Stored items from a collection:
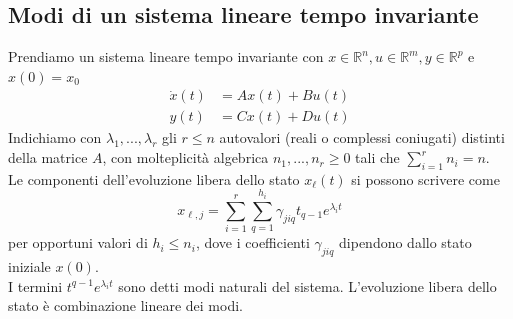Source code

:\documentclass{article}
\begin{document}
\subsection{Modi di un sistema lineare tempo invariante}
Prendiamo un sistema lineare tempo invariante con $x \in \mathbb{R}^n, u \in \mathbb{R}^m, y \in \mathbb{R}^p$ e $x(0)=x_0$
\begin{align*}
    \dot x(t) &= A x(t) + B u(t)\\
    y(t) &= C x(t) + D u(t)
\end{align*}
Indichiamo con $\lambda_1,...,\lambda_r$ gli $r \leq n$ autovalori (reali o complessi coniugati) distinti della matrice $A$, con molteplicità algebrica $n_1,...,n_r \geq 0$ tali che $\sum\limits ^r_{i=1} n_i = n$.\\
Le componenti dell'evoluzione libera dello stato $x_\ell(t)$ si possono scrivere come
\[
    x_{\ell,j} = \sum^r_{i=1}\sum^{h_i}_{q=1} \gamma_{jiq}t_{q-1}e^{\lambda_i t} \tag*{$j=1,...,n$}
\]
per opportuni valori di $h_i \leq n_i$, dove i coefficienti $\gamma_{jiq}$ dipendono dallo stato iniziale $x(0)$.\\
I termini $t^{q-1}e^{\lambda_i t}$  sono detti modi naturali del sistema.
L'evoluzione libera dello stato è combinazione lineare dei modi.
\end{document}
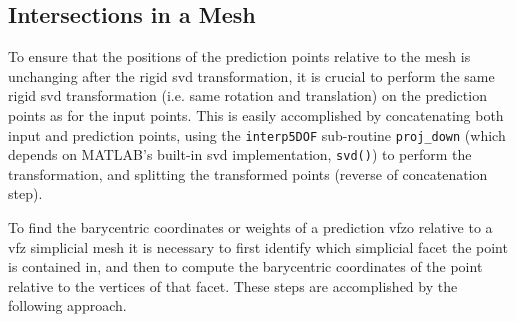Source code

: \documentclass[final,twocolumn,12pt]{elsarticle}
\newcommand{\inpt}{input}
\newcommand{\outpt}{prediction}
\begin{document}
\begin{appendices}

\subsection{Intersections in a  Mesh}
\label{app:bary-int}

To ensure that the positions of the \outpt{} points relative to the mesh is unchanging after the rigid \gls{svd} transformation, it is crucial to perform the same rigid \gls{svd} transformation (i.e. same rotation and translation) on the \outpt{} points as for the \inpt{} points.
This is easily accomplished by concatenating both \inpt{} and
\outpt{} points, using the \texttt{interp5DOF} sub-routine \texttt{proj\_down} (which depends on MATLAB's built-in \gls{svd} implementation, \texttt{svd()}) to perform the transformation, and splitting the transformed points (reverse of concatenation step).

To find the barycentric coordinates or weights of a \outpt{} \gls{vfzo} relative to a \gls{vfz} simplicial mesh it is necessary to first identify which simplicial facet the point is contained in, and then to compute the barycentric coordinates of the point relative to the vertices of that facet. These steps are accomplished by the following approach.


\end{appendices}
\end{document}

==

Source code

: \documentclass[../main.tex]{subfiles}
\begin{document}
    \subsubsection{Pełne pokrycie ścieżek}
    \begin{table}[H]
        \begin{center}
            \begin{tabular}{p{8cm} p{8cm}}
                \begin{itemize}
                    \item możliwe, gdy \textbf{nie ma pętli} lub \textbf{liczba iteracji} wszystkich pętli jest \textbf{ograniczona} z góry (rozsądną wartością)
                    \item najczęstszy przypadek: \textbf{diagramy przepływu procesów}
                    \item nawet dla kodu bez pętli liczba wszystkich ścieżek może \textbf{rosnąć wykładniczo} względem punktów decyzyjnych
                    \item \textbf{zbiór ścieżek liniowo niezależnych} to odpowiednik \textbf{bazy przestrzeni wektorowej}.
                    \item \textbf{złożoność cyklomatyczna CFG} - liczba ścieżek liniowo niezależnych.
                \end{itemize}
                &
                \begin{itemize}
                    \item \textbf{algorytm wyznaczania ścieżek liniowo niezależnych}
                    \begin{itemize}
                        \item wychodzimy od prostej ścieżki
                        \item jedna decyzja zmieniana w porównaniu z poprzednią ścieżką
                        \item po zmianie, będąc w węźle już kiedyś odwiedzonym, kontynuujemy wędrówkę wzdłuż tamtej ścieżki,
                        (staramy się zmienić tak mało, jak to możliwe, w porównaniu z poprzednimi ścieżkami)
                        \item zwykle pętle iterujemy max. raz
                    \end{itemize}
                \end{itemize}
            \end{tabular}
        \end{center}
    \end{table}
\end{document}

_Task directions_
Print, from the entries above, the line with "od prostej ścieżki", the line with "po zmianie, będąc" and all lines between them, exactly and with nothing else.

_Result for this task_
                        \item wychodzimy od prostej ścieżki
                        \item jedna decyzja zmieniana w porównaniu z poprzednią ścieżką
                        \item po zmianie, będąc w węźle już kiedyś odwiedzonym, kontynuujemy wędrówkę wzdłuż tamtej ścieżki,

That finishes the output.